The bond also includes elementary school initiatives aimed at expanding STEM (science, technology, engineering and math) education. Security measures and building upgrades are also included.
Some schools would undergo boundary changes to reduce their own overpopulation, to add new elementaries into the mix or to absorb the student populations of the schools destined to be academies.
The proposed new elementary school in north Arlington would be built on district-owned Baird Farm property and would help with projected growth at Ellis, Larson, and Sherrod elementaries.
The new elementary to be built on the Workman Junior High School site is meant to help relieve the projected growth of Amos, Burgin, Foster, Goodman and Morton elementaries. Amos and Burgin are already slightly above their capacities.
A yet-to-be-named elementary school is under construction on land east of Texas 360 and is already paid for with surplus district funds. When it opens in 2015, it will relieve crowding at Crouch and Anderson elementaries.
Adams Elementary School at 2350 Sherry St. opened last fall as part of the 2009 bond program. It relieved crowding at Johns and Atherton elementaries.
If the bond package passes, special-purpose, elementary-level academies to which admission must be applied for would become part of the Arlington school district.
Corey and Roquemore elementaries would be transformed from neighborhood schools to academies beginning in the 2015-16 school year. Their students would be absorbed by nearby schools whose attendance zones will be redrawn.
Corey would be gradually phased out and transitioned into an academy, and Roquemore would be rezoned with the opening of the Baird Farm elementary nearby.
The fine arts track would offer elementary students music, visual arts, drama and dance along with the instructional setting. The dual-language track would have students receiving 50 percent of their instruction in English and 50 percent in a foreign language.
Costs of repurposing the schools would be $7 million each.
“All of the fine arts decisions are very public-school-oriented,” said Fine Arts Director Jeremy Earnhart. “When we’re talking about Corey and Roquemore, these are academy models, which differ from magnet schools.”
Applicants would need to show an interest to participate but “would not have to already have skill sets,” Earnhart said.
In addition to the music and visual arts already offered in elementary schools, the academies would have dance and drama for kindergarten through fourth-grade students. Fifth-graders could choose a specialty such as strings, voice, piano, drama or visual arts.

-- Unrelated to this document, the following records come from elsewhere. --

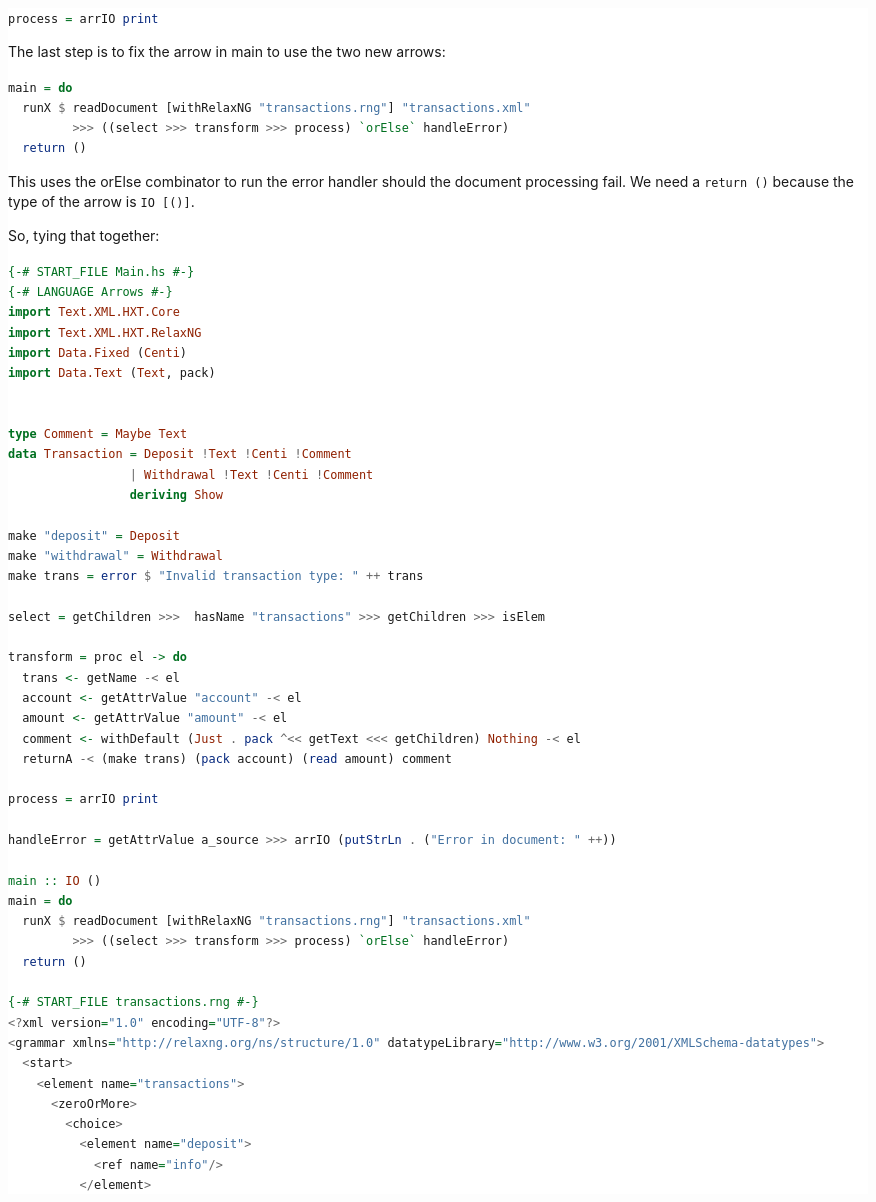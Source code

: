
 ``` haskell
process = arrIO print
```

The last step is to fix the arrow in main to use the two new arrows:

``` haskell
main = do
  runX $ readDocument [withRelaxNG "transactions.rng"] "transactions.xml"
         >>> ((select >>> transform >>> process) `orElse` handleError)
  return ()
```

This  uses the <hoogle search="Control.Arrow.ArrowIf.orElse">orElse</hoogle> combinator to run the error handler should the document processing fail. We need a `return ()` because the type of the arrow is `IO [()]`.

So, tying that together:

``` haskell
{-# START_FILE Main.hs #-}
{-# LANGUAGE Arrows #-}
import Text.XML.HXT.Core
import Text.XML.HXT.RelaxNG
import Data.Fixed (Centi)
import Data.Text (Text, pack)


type Comment = Maybe Text
data Transaction = Deposit !Text !Centi !Comment
                 | Withdrawal !Text !Centi !Comment
                 deriving Show

make "deposit" = Deposit
make "withdrawal" = Withdrawal
make trans = error $ "Invalid transaction type: " ++ trans

select = getChildren >>>  hasName "transactions" >>> getChildren >>> isElem

transform = proc el -> do
  trans <- getName -< el
  account <- getAttrValue "account" -< el
  amount <- getAttrValue "amount" -< el
  comment <- withDefault (Just . pack ^<< getText <<< getChildren) Nothing -< el
  returnA -< (make trans) (pack account) (read amount) comment

process = arrIO print

handleError = getAttrValue a_source >>> arrIO (putStrLn . ("Error in document: " ++))

main :: IO ()
main = do
  runX $ readDocument [withRelaxNG "transactions.rng"] "transactions.xml"
         >>> ((select >>> transform >>> process) `orElse` handleError)
  return ()

{-# START_FILE transactions.rng #-}
<?xml version="1.0" encoding="UTF-8"?>
<grammar xmlns="http://relaxng.org/ns/structure/1.0" datatypeLibrary="http://www.w3.org/2001/XMLSchema-datatypes">
  <start>
    <element name="transactions">
      <zeroOrMore>
        <choice>
          <element name="deposit">
            <ref name="info"/>
          </element>
```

The dual-language track is a template awaiting community input, said Steven Wurtz, an area superintendent for elementaries.
Students would be taught math, reading, science and the like in a new language as well as their native language, Wurtz said. The program would take time to implement at each grade level, with a new kindergarten class added every year until the curriculum goes through sixth grade.
Half the students would be native English speakers, the other half native Spanish speakers.
“When they leave sixth grade, they would all be fluent speakers, readers and writers in at least two languages,” Wurtz said.
Cavazos said the bond package, which some critics say should have been broken up into categories instead of being offered to voters as one comprehensive proposition, is more than just a district wish list.
“The projects are interdependent,” he said. “Two science labs are appropriate for every elementary school to enhance STEM learning and hands-on instruction.”
Critical thinking, problem-solving and observation are the skills built in science labs, said Rebecca Sales, the district’s interim science coordinator.
“Interest in science careers starts in the elementary years,” she said. “Just to have greater access to a lab, with easier scheduling and frequency of use, can help get students in a serious frame of mind.”